Whenever a line in the data holds the string "still", pull that line out.

### Records

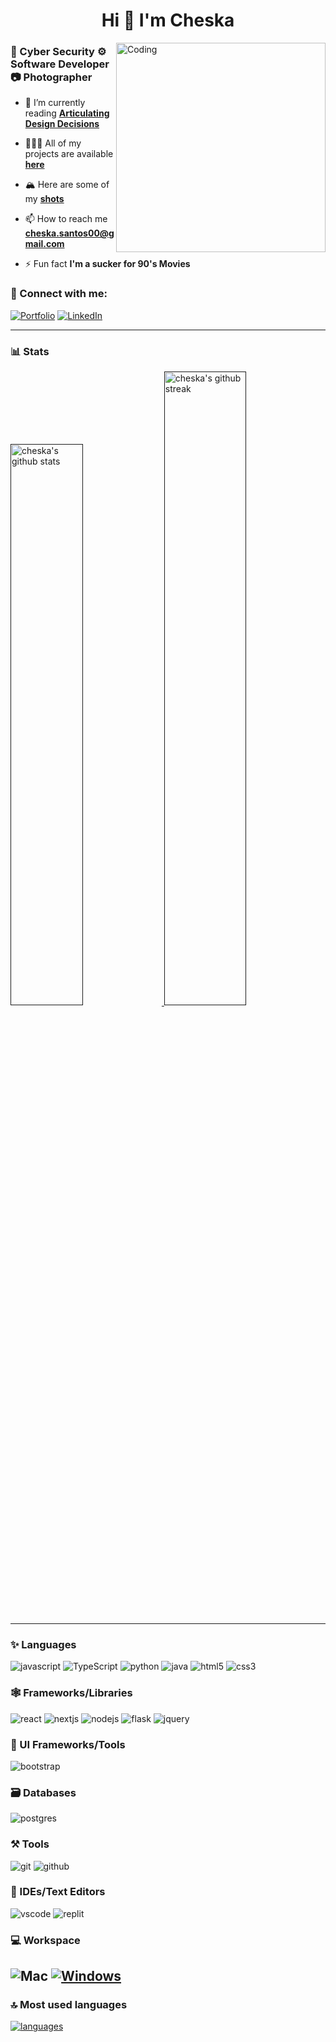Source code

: <h1 align="center">Hi 👋 I'm Cheska</h1>
<img align="right" alt="Coding" width="335" src="https://media1.tenor.com/m/w3APLkMuTX0AAAAC/computer-work.gif">
<h3>👾 Cyber Security  ⚙️ Software Developer 📷 Photographer</h3>

- 🌱 I’m currently reading [**Articulating Design Decisions**](https://www.indigo.ca/en-ca/articulating-design-decisions-communicate-with-stakeholders-keep-your-sanity-and-deliver-the-best-user-experience/9781492079224.html)

- 👩🏻‍💻 All of my projects are available <a href="url">**here**</a> <!--I'm still working on it and will link when completed-->

- 🏔️ Here are some of my <a href="url">**shots**</a> <!--I'm still working on it and will link when completed-->

- 📫 How to reach me **cheska.santos00@gmail.com**

- ⚡ Fun fact **I'm a sucker for 90's Movies**

### 🤝 Connect with me:

[![Portfolio](https://img.shields.io/badge/Portfolio-000000?style=for-the-badge&logo=Portfolio&logoColor=white)]()
[![LinkedIn](https://img.shields.io/badge/LinkedIn-0077B5?style=for-the-badge&logo=linkedin&logoColor=white)](https://www.linkedin.com/in/cheska-santos-b33920199/)

---

### 📊 Stats
<!-- Will link my portfolio link once cmompleted-->
<a href="">
<img src="https://github-readme-stats.vercel.app/api?username=chaa-san&include_all_commits=true&show_icons=true&theme=github_dark&hide_border=true" alt="cheska's github stats" width="48%" >
</a>

<a href="">
<img src="https://github-readme-streak-stats.herokuapp.com/?user=chaa-san&theme=github_dark&hide_border=true" alt="cheska's github streak" width="51%" >
</a>

---

### ✨ Languages

![javascript](https://img.shields.io/badge/JavaScript-323330?style=for-the-badge&logo=javascript&logoColor=F7DF1E)
![TypeScript](https://img.shields.io/badge/TypeScript-007ACC?style=for-the-badge&logo=typescript&logoColor=white)
![python](https://img.shields.io/badge/Python-FFD43B?style=for-the-badge&logo=python&logoColor=darkgreen)
![java](https://img.shields.io/badge/Java-ED8B00?style=for-the-badge&logo=java&logoColor=white)
![html5](https://img.shields.io/badge/HTML5-E34F26?style=for-the-badge&logo=html5&logoColor=white)
![css3](https://img.shields.io/badge/CSS3-1572B6?style=for-the-badge&logo=css3&logoColor=white)

### 🕸 Frameworks/Libraries

![react](https://img.shields.io/badge/React-20232A?style=for-the-badge&logo=react&logoColor=61DAFB)
![nextjs](https://img.shields.io/badge/Next-black?style=for-the-badge&logo=next.js&logoColor=white)
![nodejs](https://img.shields.io/badge/Node.js-339933?style=for-the-badge&logo=nodedotjs&logoColor=white)
![flask](https://img.shields.io/badge/Flask-000000?style=for-the-badge&logo=flask&logoColor=white)
![jquery](https://img.shields.io/badge/jQuery-0769AD?style=for-the-badge&logo=jquery&logoColor=white)
<!--![expressjs](https://img.shields.io/badge/Express.js-000000?style=for-the-badge&logo=express&logoColor=white)-->


### 💅 UI Frameworks/Tools

![bootstrap](https://img.shields.io/badge/Bootstrap-563D7C?style=for-the-badge&logo=bootstrap&logoColor=white)
<!--
![sass](https://img.shields.io/badge/Sass-CC6699?style=for-the-badge&logo=sass&logoColor=white)
![Chakra](https://img.shields.io/badge/chakra-%234ED1C5.svg?style=for-the-badge&logo=chakraui&logoColor=white)
![TailwindCSS](https://img.shields.io/badge/Tailwind_CSS-38B2AC?style=for-the-badge&logo=tailwind-css&logoColor=white)
![material ui](https://img.shields.io/badge/Material%20UI-007FFF?style=for-the-badge&logo=mui&logoColor=white)
-->

### 🗃️ Databases

![postgres](https://img.shields.io/badge/PostgreSQL-316192?style=for-the-badge&logo=postgresql&logoColor=white)
<!--![mongodb](https://img.shields.io/badge/MongoDB-4EA94B?style=for-the-badge&logo=mongodb&logoColor=white)-->

### ⚒️ Tools

![git](https://img.shields.io/badge/GIT-E44C30?style=for-the-badge&logo=git&logoColor=white)
![github](https://img.shields.io/badge/GitHub-100000?style=for-the-badge&logo=github&logoColor=white)
<!--
![aws](https://img.shields.io/badge/Amazon_AWS-232F3E?style=for-the-badge&logo=amazon-aws&logoColor=white)
![heroku](https://img.shields.io/badge/Heroku-430098?style=for-the-badge&logo=heroku&logoColor=white)
![firebase](https://img.shields.io/badge/firebase-ffca28?style=for-the-badge&logo=firebase&logoColor=black)
![netlify](https://img.shields.io/badge/Netlify-00C7B7?style=for-the-badge&logo=netlify&logoColor=white)
![Vercel](https://img.shields.io/badge/vercel-%23000000.svg?style=for-the-badge&logo=vercel&logoColor=white)
![postman](https://img.shields.io/badge/Postman-FF6C37?style=for-the-badge&logo=Postman&logoColor=white)
![docker](https://img.shields.io/badge/Docker-2CA5E0?style=for-the-badge&logo=docker&logoColor=white)
![twilio](https://img.shields.io/badge/Twilio-F22F46?style=for-the-badge&logo=Twilio&logoColor=white)
![conda](https://img.shields.io/badge/conda-342B029.svg?&style=for-the-badge&logo=anaconda&logoColor=white)
-->

### 🧠 IDEs/Text Editors 

![vscode](https://img.shields.io/badge/Visual_Studio_Code-0078D4?style=for-the-badge&logo=visual%20studio%20code&logoColor=white)
![replit](https://img.shields.io/badge/replit-667881?style=for-the-badge&logo=replit&logoColor=white)

### 💻 Workspace

![Mac](https://img.shields.io/badge/mac%20os-000000?style=for-the-badge&logo=apple&logoColor=white)
[![Windows](https://custom-icon-badges.demolab.com/badge/windows%20-0078D6?style=for-the-badge&logo=windows11&logoColor=white)](#)
---

### 🔝 Most used languages

<a href="">
<img alt="languages" src="https://github-readme-stats.vercel.app/api/top-langs/?username=chaa-san&theme=github_dark&hide_border=true&hide=Jupyter%20Notebook,css,html,scss&layout=compact" />
</a>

######

§ Worked solution:
- 👩🏻‍💻 All of my projects are available <a href="url">**here**</a> <!--I'm still working on it and will link when completed-->
- 🏔️ Here are some of my <a href="url">**shots**</a> <!--I'm still working on it and will link when completed-->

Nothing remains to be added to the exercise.